Puis, avec une voix où il était impossible de reconnaître la moindre émotion, après s'être assuré de la mort du comte :
« Messieurs, dit-il à ceux qui l'entouraient, le cas était prévu, monsieur le général Valée est gouverneur général de l'Algérie. »
C'eût été bien pour un vieux soldat, c'était peut-être un peu froid pour un jeune prince. à la place de monseigneur le duc de Nemours, monseigneur le duc d'Orléans eut trouvé quelques mots qui, impétueusement sortis de son cœur, fussent venus faire jaillir les larmes de nos yeux.
Souvent je me plaignis à monsieur le duc d'Orléans de cette froideur de son frère, qui lui aliéna tant de cœurs, que la proposition de sa régence fut reçue, sinon avec crainte, du moins avec hésitation.
« Nemours est un bon frère, répondait le prince en souriant, il ne veut pas me faire concurrence de popularité. » Puis après, revenant sur cette plaisanterie : « Non, disait-il, mais Nemours est timide comme un enfant.
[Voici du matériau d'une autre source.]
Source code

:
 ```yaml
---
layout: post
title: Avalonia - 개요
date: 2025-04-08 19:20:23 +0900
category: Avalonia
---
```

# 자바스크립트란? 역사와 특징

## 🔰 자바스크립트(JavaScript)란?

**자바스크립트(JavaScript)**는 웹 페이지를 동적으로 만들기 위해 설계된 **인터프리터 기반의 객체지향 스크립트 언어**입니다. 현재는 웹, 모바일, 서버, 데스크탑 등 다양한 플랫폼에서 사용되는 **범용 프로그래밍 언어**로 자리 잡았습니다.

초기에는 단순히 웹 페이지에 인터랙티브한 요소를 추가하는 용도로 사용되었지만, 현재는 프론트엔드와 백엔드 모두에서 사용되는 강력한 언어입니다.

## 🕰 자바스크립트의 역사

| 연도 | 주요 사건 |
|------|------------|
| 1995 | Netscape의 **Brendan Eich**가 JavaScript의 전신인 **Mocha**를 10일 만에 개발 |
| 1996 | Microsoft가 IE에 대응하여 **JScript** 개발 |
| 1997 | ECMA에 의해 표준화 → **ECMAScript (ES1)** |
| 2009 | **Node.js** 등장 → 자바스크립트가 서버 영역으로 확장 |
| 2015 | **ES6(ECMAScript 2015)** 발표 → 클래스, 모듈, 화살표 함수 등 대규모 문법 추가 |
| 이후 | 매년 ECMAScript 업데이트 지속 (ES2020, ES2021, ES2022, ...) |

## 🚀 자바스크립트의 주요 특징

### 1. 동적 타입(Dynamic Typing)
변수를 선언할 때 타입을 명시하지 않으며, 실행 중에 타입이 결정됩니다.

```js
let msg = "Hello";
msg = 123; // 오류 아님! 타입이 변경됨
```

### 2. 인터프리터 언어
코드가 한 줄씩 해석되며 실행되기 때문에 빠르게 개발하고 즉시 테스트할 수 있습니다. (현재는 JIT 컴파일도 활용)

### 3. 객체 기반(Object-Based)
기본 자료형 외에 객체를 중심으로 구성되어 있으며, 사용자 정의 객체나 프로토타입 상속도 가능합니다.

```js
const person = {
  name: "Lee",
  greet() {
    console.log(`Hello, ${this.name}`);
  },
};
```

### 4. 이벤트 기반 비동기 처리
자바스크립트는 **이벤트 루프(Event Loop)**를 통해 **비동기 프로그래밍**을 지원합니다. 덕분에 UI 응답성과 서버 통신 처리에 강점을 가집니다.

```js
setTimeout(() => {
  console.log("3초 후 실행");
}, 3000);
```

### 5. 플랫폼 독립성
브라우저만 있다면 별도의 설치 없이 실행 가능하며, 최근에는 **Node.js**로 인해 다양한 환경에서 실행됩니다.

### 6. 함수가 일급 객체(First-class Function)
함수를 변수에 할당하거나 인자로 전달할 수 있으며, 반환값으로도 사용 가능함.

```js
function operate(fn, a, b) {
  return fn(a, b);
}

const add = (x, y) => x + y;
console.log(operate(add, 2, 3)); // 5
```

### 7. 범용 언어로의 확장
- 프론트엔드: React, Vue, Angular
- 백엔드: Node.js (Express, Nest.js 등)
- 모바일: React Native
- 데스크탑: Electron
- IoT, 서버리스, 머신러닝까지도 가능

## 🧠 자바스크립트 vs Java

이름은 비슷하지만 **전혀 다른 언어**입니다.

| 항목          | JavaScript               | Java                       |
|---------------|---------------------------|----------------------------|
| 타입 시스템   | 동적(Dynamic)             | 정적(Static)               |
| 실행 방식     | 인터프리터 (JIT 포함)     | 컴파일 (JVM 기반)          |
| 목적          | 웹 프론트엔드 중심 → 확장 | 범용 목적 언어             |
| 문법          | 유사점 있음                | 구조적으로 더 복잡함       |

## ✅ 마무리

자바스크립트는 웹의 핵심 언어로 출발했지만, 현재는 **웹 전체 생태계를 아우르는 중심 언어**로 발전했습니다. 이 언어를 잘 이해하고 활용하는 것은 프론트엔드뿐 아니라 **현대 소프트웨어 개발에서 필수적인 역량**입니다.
Parlez-lui, ne fût-ce que pour lui dire bonjour, et vous verrez ce que l'on appelle dans la famille le coup de soleil passer immédiatement sur son visage. »
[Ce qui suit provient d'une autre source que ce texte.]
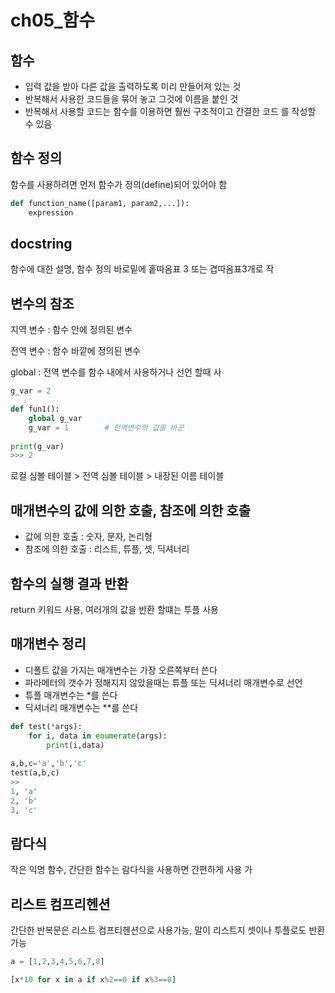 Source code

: # ch05\_함수

## 함수

* 입력 값을 받아 다른 값을 출력하도록 미리 만들어져 있는 것
* 반복해서 사용한 코드들을 묶어 놓고 그것에 이름을 붙인 것
* 반복해서 사용할 코드는 함수를 이용하면 훨씬 구조적이고 간결한 코드 를 작성할 수 있음

## 함수 정의

함수를 사용하려면 먼저 함수가 정의\(define\)되어 있어야 함

```python
def function_name([param1, param2,...]):
    expression
```

## docstring

함수에 대한 설명, 함수 정의 바로밑에 홑따옴표 3 또는 겹따옴표3개로 작

## 변수의 참조

지역 변수 : 함수 안에 정의된 변수

전역 변수 : 함수 바깥에 정의된 변수

global : 전역 변수를 함수 내에서 사용하거나 선언 할때 사

```python
g_var = 2

def fun1():
    global g_var  
    g_var = 1        # 전역변수의 값을 바꾼
    
print(g_var) 
>>> 2
```

로컬 심볼 테이블 &gt; 전역 심볼 테이블 &gt; 내장된 이름 테이블

## 매개변수의 값에 의한 호출, 참조에 의한 호출

* 값에 의한 호출 : 숫자, 문자, 논리형
* 참조에 의한 호출 : 리스트, 튜플, 셋, 딕셔너리

## 함수의 실행 결과 반환

return 키워드 사용, 여러개의 값을 반환 할떄는 투플 사용

## 매개변수 정리

* 디폴트 값을 가지는 매개변수는 가장  오른쪽부터 쓴다
* 파라메터의 갯수가 정해지지 않았을때는 튜플 또는 딕셔너리 매개변수로 선언
* 튜플 매개변수는 \*를 쓴다
* 딕셔너리 매개변수는 \*\*를 쓴다

```python
def test(*args):
    for i, data in enumerate(args):
        print(i,data)
    
a,b,c='a','b','c'
test(a,b,c)
>> 
1, 'a'
2, 'b'
3, 'c'
```

## 람다식 

작은 익명 함수, 간단한 함수는 람다식을 사용하면 간편하게 사용 가

## 리스트 컴프리헨션

간단한 반복문은 리스트 컴프티헨션으로 사용가능, 말이 리스트지 셋이나 투플로도 반환가능

```python
a = [1,2,3,4,5,6,7,8]

[x*10 for x in a if x%2==0 if x%3==0]

```

## 

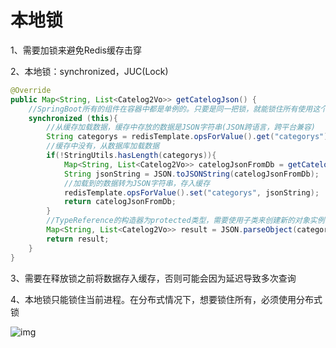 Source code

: # 本地锁

1、需要加锁来避免Redis缓存击穿

2、本地锁：synchronized，JUC(Lock)

```java
@Override
public Map<String, List<Catelog2Vo>> getCatelogJson() {
    //SpringBoot所有的组件在容器中都是单例的。只要是同一把锁，就能锁住所有使用这个锁的线程
    synchronized (this){
        //从缓存加载数据，缓存中存放的数据是JSON字符串(JSON跨语言，跨平台兼容)
        String categorys = redisTemplate.opsForValue().get("categorys");
        //缓存中没有，从数据库加载数据
        if(!StringUtils.hasLength(categorys)){
            Map<String, List<Catelog2Vo>> catelogJsonFromDb = getCatelogJsonFromDb();
            String jsonString = JSON.toJSONString(catelogJsonFromDb);
            //加载到的数据转为JSON字符串，存入缓存
            redisTemplate.opsForValue().set("categorys", jsonString);
            return catelogJsonFromDb;
        }
        //TypeReference的构造器为protected类型，需要使用子类来创建新的对象实例，或匿名内部类
        Map<String, List<Catelog2Vo>> result = JSON.parseObject(categorys, new TypeReference<Map<String, List<Catelog2Vo>>>(){});
        return result;
    }
}
```

3、需要在释放锁之前将数据存入缓存，否则可能会因为延迟导致多次查询

4、本地锁只能锁住当前进程。在分布式情况下，想要锁住所有，必须使用分布式锁

![img](https://cdn.nlark.com/yuque/0/2023/png/2836791/1697098376840-e063539d-61b4-4013-b61d-1ea7ca9f6d95.png) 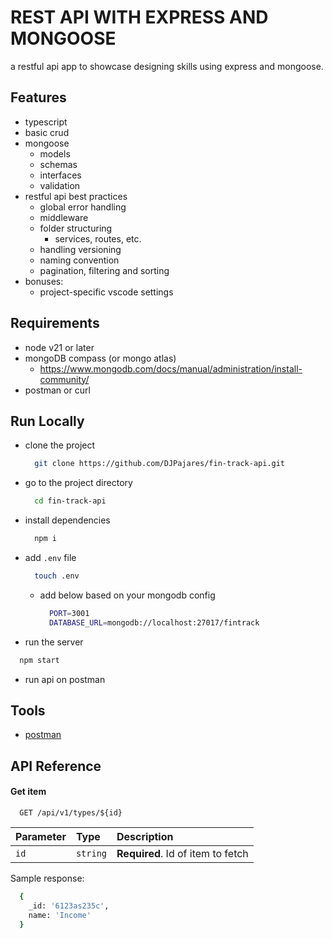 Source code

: # REST API WITH EXPRESS AND MONGOOSE

a restful api app to showcase designing skills using express and mongoose.

## Features

- typescript
- basic crud
- mongoose
  - models
  - schemas
  - interfaces
  - validation
- restful api best practices
  - global error handling
  - middleware
  - folder structuring
    - services, routes, etc.
  - handling versioning
  - naming convention
  - pagination, filtering and sorting
- bonuses:
  - project-specific vscode settings

## Requirements

- node v21 or later
- mongoDB compass (or mongo atlas)
  - https://www.mongodb.com/docs/manual/administration/install-community/
- postman or curl

## Run Locally

- clone the project

  ```bash
    git clone https://github.com/DJPajares/fin-track-api.git
  ```

- go to the project directory

  ```bash
    cd fin-track-api
  ```

- install dependencies

  ```bash
    npm i
  ```

- add `.env` file

  ```bash
    touch .env
  ```

  - add below based on your mongodb config
    ```bash
      PORT=3001
      DATABASE_URL=mongodb://localhost:27017/fintrack
    ```

- run the server

```bash
  npm start
```

- run api on postman

## Tools
- [postman](https://www.postman.com/wonderboi/workspace/wspace/collection/19827537-9634f52d-3119-432c-8765-ff2ac206f066?action=share&creator=19827537)

## API Reference

#### Get item

```http
  GET /api/v1/types/${id}
```

| Parameter | Type     | Description                       |
| :-------- | :------- | :-------------------------------- |
| `id`      | `string` | **Required**. Id of item to fetch |

Sample response:

```bash
  {
    _id: '6123as235c',
    name: 'Income'
  }
```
à propos de cette seconde expédition de Constantine, une brouille sérieuse avait eu lieu entre les deux frères. Monsieur le duc d'Orléans avait demandé un commandement sous le général de Danrémont, mais le roi et monsieur le duc de Nemours s'y étaient opposés.
J'étais chez lui, un jour qu'il rentra désespéré à la suite d'une discussion qu'il avait eue à ce sujet avec le roi. Il avait les larmes aux yeux. « Ah ! ils ne veulent pas de moi comme général, disait-il ; eh bien ! je partirai comme volontaire. »
J'eus le bonheur de lui faire comprendre qu'en agissant ainsi il s'éloignait de sa générosité habituelle ; que la défaite de l'année précédente nécessitait une éclatante revanche ; et que c'était celui qui avait supporté l'échec qui devait avoir les bénéfices de la victoire ; que son nom enfin, sous quelque grade qu'il fût caché, rayonnerait toujours au point d'effacer celui de monsieur le duc de Nemours.
« Allons, dit-il, il faut bien que cela soit vrai, puisque tout le monde le dit, et même vous. Mais si Nemours veut faire le marché d'EsaĆ¼, je lui vends mon droit d'aînesse pour Constantine. »
Revenons au général de Danrémont. On le coucha sur une civière, on le couvrit d'un manteau, et on le transporta silencieusement sur les derrières de l'armée.
Comme l'avait dit monseigneur le duc de Nemours, le général Valée était gouverneur général de l'Algérie. En conséquence, il prit le commandement des troupes.